● How to complete this task: Within the material below, transcribe exactly the lines from the one holding "### CONSIGNA CUATRO" through the one holding "El lenguaje utilizado", keeping both ends and skipping the rest.

---------- Task input

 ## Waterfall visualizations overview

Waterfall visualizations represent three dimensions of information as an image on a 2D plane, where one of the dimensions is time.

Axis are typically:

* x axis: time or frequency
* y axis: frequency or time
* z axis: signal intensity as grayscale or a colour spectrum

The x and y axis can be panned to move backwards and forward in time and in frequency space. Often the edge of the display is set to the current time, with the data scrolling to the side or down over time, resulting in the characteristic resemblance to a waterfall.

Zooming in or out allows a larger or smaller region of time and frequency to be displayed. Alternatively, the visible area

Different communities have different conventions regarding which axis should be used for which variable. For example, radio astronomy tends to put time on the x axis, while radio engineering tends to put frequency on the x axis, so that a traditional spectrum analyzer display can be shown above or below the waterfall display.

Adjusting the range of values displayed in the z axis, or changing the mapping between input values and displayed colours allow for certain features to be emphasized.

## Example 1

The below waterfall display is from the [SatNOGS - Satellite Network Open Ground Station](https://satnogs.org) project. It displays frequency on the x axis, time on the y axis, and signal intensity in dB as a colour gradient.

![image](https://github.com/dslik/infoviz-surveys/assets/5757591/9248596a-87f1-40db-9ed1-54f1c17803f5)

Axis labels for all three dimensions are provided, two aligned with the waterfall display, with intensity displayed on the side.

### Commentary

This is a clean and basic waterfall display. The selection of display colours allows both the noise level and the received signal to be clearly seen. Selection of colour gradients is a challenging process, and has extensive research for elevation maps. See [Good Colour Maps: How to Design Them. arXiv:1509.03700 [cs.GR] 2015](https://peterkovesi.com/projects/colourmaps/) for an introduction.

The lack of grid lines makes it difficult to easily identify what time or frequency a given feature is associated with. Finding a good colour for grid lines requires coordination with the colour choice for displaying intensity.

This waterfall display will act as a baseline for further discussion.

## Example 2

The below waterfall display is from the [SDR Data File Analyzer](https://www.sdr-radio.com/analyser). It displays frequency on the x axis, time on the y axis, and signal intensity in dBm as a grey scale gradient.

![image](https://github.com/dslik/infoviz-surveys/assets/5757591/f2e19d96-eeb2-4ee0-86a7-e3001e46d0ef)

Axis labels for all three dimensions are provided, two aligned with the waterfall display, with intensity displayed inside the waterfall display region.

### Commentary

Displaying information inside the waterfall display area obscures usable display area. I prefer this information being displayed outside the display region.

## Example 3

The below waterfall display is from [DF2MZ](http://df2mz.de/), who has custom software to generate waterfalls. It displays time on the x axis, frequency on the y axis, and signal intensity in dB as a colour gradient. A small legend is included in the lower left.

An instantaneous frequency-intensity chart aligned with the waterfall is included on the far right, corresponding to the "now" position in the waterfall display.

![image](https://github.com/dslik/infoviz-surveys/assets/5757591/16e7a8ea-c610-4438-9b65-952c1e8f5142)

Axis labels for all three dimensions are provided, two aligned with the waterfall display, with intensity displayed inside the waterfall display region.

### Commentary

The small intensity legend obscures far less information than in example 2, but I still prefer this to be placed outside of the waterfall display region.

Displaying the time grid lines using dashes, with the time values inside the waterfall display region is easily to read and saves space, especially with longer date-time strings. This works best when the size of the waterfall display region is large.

--------------------
---------- Task input

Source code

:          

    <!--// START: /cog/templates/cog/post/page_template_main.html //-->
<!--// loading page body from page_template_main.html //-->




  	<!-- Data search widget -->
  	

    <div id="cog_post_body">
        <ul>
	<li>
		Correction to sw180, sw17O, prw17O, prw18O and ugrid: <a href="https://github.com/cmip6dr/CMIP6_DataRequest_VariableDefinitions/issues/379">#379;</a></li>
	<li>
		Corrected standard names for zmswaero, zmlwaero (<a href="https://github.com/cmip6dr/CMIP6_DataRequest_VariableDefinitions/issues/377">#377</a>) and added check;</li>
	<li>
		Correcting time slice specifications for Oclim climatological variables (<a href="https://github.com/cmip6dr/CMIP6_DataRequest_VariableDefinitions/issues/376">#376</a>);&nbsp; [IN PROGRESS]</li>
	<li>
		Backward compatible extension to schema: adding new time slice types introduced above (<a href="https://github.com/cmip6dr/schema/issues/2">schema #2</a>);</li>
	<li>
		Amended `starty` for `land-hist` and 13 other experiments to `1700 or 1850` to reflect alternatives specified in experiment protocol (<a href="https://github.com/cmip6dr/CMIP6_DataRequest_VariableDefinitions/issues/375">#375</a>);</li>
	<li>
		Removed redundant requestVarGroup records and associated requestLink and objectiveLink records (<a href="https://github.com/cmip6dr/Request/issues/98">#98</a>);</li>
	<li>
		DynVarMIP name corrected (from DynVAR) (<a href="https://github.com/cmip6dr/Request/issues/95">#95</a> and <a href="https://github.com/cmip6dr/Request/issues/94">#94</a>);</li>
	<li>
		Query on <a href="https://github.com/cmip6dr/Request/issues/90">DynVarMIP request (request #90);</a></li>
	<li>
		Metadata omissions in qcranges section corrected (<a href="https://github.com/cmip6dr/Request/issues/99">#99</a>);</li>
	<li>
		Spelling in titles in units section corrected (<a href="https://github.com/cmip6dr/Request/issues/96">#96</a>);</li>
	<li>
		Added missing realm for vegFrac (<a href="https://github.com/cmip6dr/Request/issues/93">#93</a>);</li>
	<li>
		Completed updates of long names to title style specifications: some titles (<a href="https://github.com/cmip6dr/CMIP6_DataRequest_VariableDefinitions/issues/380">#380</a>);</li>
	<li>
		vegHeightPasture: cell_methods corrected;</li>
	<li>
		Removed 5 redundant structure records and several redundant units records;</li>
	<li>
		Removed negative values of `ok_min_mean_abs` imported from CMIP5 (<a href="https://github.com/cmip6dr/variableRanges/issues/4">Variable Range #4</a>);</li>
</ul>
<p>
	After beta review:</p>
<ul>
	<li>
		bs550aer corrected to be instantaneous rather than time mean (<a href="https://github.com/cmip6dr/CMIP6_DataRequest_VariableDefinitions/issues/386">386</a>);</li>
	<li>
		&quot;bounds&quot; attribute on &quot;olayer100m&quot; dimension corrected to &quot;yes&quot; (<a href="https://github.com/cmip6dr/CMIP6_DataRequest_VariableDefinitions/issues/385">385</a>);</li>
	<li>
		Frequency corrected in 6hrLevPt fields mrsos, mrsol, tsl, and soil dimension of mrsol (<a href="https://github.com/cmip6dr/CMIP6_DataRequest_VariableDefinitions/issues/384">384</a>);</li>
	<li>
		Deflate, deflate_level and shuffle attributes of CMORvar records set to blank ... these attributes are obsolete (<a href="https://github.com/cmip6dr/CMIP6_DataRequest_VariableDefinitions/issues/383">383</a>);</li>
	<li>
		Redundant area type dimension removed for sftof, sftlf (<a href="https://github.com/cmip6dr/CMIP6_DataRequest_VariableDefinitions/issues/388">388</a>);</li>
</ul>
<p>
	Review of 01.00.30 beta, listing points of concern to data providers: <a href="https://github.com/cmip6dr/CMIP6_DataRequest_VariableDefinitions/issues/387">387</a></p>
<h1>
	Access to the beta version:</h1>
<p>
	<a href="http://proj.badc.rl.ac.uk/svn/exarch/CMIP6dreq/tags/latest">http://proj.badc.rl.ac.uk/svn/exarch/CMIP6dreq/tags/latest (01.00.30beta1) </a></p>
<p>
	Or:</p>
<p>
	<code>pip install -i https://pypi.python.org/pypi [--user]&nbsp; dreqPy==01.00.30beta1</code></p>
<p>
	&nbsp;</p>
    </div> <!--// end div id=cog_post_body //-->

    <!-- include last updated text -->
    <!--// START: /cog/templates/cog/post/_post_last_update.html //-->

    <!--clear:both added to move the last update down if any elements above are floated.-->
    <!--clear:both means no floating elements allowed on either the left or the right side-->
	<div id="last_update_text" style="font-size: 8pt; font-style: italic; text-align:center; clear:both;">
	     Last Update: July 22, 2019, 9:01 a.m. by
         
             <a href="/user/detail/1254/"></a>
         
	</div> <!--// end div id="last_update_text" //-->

--------------------
---------- Task input

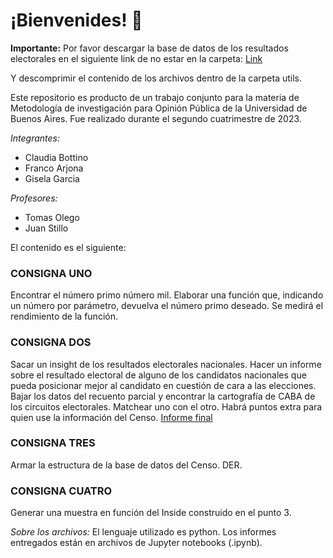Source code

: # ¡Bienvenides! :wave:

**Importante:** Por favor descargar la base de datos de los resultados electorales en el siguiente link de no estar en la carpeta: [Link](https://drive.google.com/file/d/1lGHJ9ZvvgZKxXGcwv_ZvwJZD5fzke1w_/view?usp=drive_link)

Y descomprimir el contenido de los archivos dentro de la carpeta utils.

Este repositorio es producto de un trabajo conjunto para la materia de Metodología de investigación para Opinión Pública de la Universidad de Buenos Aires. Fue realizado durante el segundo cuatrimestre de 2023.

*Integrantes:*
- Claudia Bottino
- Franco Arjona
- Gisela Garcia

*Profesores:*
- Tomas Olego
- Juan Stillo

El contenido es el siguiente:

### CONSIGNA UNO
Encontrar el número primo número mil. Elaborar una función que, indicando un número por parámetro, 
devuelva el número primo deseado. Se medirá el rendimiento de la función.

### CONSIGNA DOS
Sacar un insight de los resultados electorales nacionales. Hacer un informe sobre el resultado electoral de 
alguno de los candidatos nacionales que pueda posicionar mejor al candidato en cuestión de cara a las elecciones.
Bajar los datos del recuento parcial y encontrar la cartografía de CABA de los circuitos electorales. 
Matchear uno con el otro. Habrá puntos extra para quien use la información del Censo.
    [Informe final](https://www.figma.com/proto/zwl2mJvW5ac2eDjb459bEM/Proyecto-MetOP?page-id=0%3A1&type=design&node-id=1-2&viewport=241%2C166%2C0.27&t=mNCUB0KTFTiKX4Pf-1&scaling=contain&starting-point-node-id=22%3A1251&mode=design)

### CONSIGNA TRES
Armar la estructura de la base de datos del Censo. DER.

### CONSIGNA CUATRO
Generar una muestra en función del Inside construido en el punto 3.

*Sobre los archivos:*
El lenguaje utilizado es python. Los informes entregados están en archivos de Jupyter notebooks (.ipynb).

--------------------

● Task output:
### CONSIGNA CUATRO
Generar una muestra en función del Inside construido en el punto 3.

*Sobre los archivos:*
El lenguaje utilizado es python. Los informes entregados están en archivos de Jupyter notebooks (.ipynb).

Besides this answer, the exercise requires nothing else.